::: Provided records
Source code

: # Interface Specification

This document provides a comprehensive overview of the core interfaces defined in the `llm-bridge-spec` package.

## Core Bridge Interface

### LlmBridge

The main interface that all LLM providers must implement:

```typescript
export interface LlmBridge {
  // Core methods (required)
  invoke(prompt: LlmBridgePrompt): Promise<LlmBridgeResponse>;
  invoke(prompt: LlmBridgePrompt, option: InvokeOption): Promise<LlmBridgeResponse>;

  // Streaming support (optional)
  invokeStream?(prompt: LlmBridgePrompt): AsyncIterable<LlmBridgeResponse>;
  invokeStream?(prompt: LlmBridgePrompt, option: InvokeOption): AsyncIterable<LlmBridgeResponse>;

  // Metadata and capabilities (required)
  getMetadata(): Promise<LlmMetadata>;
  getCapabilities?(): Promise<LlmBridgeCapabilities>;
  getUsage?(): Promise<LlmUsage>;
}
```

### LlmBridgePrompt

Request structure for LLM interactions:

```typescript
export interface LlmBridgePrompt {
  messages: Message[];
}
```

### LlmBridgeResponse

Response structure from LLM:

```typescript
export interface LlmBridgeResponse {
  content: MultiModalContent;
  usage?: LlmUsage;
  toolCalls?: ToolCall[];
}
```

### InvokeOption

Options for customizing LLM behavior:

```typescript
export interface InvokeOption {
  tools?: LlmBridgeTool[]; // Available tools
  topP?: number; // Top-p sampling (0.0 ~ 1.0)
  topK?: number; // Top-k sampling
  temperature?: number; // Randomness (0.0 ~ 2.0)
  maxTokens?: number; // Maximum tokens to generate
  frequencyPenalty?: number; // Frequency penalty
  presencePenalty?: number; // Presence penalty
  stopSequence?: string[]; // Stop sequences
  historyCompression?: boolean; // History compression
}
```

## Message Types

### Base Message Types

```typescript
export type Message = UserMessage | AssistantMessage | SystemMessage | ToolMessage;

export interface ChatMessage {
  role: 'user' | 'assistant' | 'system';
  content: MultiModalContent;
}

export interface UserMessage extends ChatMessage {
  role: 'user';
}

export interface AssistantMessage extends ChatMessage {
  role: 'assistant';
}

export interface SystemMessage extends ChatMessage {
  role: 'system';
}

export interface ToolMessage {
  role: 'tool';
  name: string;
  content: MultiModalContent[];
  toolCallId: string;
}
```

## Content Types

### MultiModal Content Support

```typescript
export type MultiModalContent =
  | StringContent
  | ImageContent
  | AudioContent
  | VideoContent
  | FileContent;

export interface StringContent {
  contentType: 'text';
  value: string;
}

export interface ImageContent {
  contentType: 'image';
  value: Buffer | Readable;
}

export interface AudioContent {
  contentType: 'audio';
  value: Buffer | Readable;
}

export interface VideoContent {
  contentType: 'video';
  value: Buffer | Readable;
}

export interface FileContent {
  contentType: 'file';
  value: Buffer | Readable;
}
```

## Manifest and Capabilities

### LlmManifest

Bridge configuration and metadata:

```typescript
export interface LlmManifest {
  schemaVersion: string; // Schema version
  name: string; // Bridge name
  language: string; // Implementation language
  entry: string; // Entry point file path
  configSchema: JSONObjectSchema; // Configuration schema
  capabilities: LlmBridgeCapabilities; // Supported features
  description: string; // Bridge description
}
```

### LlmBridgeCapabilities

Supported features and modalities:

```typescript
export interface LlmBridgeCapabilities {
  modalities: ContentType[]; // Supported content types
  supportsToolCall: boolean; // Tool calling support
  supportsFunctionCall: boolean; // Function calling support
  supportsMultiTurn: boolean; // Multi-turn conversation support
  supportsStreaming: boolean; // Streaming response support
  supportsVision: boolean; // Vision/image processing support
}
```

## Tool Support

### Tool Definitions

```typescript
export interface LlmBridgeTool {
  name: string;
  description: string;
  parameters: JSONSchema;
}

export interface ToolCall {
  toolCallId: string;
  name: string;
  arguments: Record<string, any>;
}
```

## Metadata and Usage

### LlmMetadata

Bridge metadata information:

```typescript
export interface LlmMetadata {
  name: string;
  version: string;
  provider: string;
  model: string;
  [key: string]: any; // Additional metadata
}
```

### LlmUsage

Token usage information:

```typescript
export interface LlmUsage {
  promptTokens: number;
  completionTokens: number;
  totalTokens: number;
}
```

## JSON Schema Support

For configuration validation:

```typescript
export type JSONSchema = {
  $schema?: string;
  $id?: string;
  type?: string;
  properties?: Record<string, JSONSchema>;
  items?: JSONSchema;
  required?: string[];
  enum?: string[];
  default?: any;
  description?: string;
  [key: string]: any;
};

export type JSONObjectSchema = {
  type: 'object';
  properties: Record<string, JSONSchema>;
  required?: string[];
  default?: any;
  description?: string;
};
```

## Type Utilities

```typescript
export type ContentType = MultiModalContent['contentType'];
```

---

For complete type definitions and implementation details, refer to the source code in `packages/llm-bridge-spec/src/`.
::::::
- [Exercise description]
Would you transcribe the whole listing, keeping every character the same?

- [Output for this task]
Source code

: # Interface Specification

This document provides a comprehensive overview of the core interfaces defined in the `llm-bridge-spec` package.

## Core Bridge Interface

### LlmBridge

The main interface that all LLM providers must implement:

```typescript
export interface LlmBridge {
  // Core methods (required)
  invoke(prompt: LlmBridgePrompt): Promise<LlmBridgeResponse>;
  invoke(prompt: LlmBridgePrompt, option: InvokeOption): Promise<LlmBridgeResponse>;

  // Streaming support (optional)
  invokeStream?(prompt: LlmBridgePrompt): AsyncIterable<LlmBridgeResponse>;
  invokeStream?(prompt: LlmBridgePrompt, option: InvokeOption): AsyncIterable<LlmBridgeResponse>;

  // Metadata and capabilities (required)
  getMetadata(): Promise<LlmMetadata>;
  getCapabilities?(): Promise<LlmBridgeCapabilities>;
  getUsage?(): Promise<LlmUsage>;
}
```

### LlmBridgePrompt

Request structure for LLM interactions:

```typescript
export interface LlmBridgePrompt {
  messages: Message[];
}
```

### LlmBridgeResponse

Response structure from LLM:

```typescript
export interface LlmBridgeResponse {
  content: MultiModalContent;
  usage?: LlmUsage;
  toolCalls?: ToolCall[];
}
```

### InvokeOption

Options for customizing LLM behavior:

```typescript
export interface InvokeOption {
  tools?: LlmBridgeTool[]; // Available tools
  topP?: number; // Top-p sampling (0.0 ~ 1.0)
  topK?: number; // Top-k sampling
  temperature?: number; // Randomness (0.0 ~ 2.0)
  maxTokens?: number; // Maximum tokens to generate
  frequencyPenalty?: number; // Frequency penalty
  presencePenalty?: number; // Presence penalty
  stopSequence?: string[]; // Stop sequences
  historyCompression?: boolean; // History compression
}
```

## Message Types

### Base Message Types

```typescript
export type Message = UserMessage | AssistantMessage | SystemMessage | ToolMessage;

export interface ChatMessage {
  role: 'user' | 'assistant' | 'system';
  content: MultiModalContent;
}

export interface UserMessage extends ChatMessage {
  role: 'user';
}

export interface AssistantMessage extends ChatMessage {
  role: 'assistant';
}

export interface SystemMessage extends ChatMessage {
  role: 'system';
}

export interface ToolMessage {
  role: 'tool';
  name: string;
  content: MultiModalContent[];
  toolCallId: string;
}
```

## Content Types

### MultiModal Content Support

```typescript
export type MultiModalContent =
  | StringContent
  | ImageContent
  | AudioContent
  | VideoContent
  | FileContent;

export interface StringContent {
  contentType: 'text';
  value: string;
}

export interface ImageContent {
  contentType: 'image';
  value: Buffer | Readable;
}

export interface AudioContent {
  contentType: 'audio';
  value: Buffer | Readable;
}

export interface VideoContent {
  contentType: 'video';
  value: Buffer | Readable;
}

export interface FileContent {
  contentType: 'file';
  value: Buffer | Readable;
}
```

## Manifest and Capabilities

### LlmManifest

Bridge configuration and metadata:

```typescript
export interface LlmManifest {
  schemaVersion: string; // Schema version
  name: string; // Bridge name
  language: string; // Implementation language
  entry: string; // Entry point file path
  configSchema: JSONObjectSchema; // Configuration schema
  capabilities: LlmBridgeCapabilities; // Supported features
  description: string; // Bridge description
}
```

### LlmBridgeCapabilities

Supported features and modalities:

```typescript
export interface LlmBridgeCapabilities {
  modalities: ContentType[]; // Supported content types
  supportsToolCall: boolean; // Tool calling support
  supportsFunctionCall: boolean; // Function calling support
  supportsMultiTurn: boolean; // Multi-turn conversation support
  supportsStreaming: boolean; // Streaming response support
  supportsVision: boolean; // Vision/image processing support
}
```

## Tool Support

### Tool Definitions

```typescript
export interface LlmBridgeTool {
  name: string;
  description: string;
  parameters: JSONSchema;
}

export interface ToolCall {
  toolCallId: string;
  name: string;
  arguments: Record<string, any>;
}
```

## Metadata and Usage

### LlmMetadata

Bridge metadata information:

```typescript
export interface LlmMetadata {
  name: string;
  version: string;
  provider: string;
  model: string;
  [key: string]: any; // Additional metadata
}
```

### LlmUsage

Token usage information:

```typescript
export interface LlmUsage {
  promptTokens: number;
  completionTokens: number;
  totalTokens: number;
}
```

## JSON Schema Support

For configuration validation:

```typescript
export type JSONSchema = {
  $schema?: string;
  $id?: string;
  type?: string;
  properties?: Record<string, JSONSchema>;
  items?: JSONSchema;
  required?: string[];
  enum?: string[];
  default?: any;
  description?: string;
  [key: string]: any;
};

export type JSONObjectSchema = {
  type: 'object';
  properties: Record<string, JSONSchema>;
  required?: string[];
  default?: any;
  description?: string;
};
```

## Type Utilities

```typescript
export type ContentType = MultiModalContent['contentType'];
```

---

For complete type definitions and implementation details, refer to the source code in `packages/llm-bridge-spec/src/`.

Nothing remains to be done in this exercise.